Task brief ▸
Extract every line below that contains the word "difference".

Source texts of formatted documents
===
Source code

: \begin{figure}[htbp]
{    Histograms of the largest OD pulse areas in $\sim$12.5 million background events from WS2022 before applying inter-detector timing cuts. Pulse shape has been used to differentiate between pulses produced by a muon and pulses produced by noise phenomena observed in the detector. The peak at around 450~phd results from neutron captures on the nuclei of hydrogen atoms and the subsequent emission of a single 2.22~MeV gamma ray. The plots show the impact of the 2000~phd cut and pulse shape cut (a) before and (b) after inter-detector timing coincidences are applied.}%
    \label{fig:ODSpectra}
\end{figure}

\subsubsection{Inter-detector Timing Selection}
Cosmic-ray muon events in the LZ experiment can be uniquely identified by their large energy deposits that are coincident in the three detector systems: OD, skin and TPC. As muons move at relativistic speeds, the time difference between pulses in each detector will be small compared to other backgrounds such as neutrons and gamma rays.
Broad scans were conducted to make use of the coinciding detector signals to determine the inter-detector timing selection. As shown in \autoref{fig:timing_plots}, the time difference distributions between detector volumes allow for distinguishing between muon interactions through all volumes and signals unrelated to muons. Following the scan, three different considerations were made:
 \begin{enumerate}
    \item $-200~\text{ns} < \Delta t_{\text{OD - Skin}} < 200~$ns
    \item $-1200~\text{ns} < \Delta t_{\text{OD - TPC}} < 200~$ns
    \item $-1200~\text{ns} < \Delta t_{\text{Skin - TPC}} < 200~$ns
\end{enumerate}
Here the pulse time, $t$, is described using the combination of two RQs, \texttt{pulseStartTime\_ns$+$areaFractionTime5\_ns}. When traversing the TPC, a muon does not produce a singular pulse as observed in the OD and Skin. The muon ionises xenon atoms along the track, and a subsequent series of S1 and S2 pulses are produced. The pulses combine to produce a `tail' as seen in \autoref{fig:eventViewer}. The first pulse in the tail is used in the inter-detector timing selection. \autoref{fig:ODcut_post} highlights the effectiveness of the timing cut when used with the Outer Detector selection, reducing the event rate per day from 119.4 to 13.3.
===
Reply ▸
Cosmic-ray muon events in the LZ experiment can be uniquely identified by their large energy deposits that are coincident in the three detector systems: OD, skin and TPC. As muons move at relativistic speeds, the time difference between pulses in each detector will be small compared to other backgrounds such as neutrons and gamma rays.
Broad scans were conducted to make use of the coinciding detector signals to determine the inter-detector timing selection. As shown in \autoref{fig:timing_plots}, the time difference distributions between detector volumes allow for distinguishing between muon interactions through all volumes and signals unrelated to muons. Following the scan, three different considerations were made:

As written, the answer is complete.